[Task statement] Only an exact copy of the entries, stripped of pictures, will serve as the answer.
◆ ◆ ◆
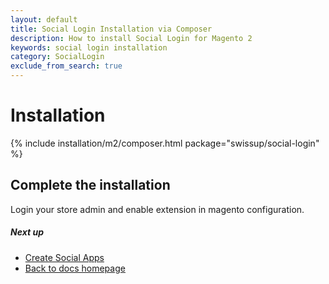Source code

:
 ```yaml
---
layout: default
title: Social Login Installation via Composer
description: How to install Social Login for Magento 2
keywords: social login installation
category: SocialLogin
exclude_from_search: true
---
```


# Installation

{% include installation/m2/composer.html package="swissup/social-login" %}

## Complete the installation

Login your store admin and enable extension in magento configuration.

##### Next up

 -  [Create Social Apps](/m2/extensions/social-login/api)
 -  [Back to docs homepage](/m2/extensions/social-login)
◆ ◆ ◆
[Output]
Source code

:
 ```yaml
---
layout: default
title: Social Login Installation via Composer
description: How to install Social Login for Magento 2
keywords: social login installation
category: SocialLogin
exclude_from_search: true
---
```


# Installation

{% include installation/m2/composer.html package="swissup/social-login" %}

## Complete the installation

Login your store admin and enable extension in magento configuration.

##### Next up

 -  [Create Social Apps](/m2/extensions/social-login/api)
 -  [Back to docs homepage](/m2/extensions/social-login)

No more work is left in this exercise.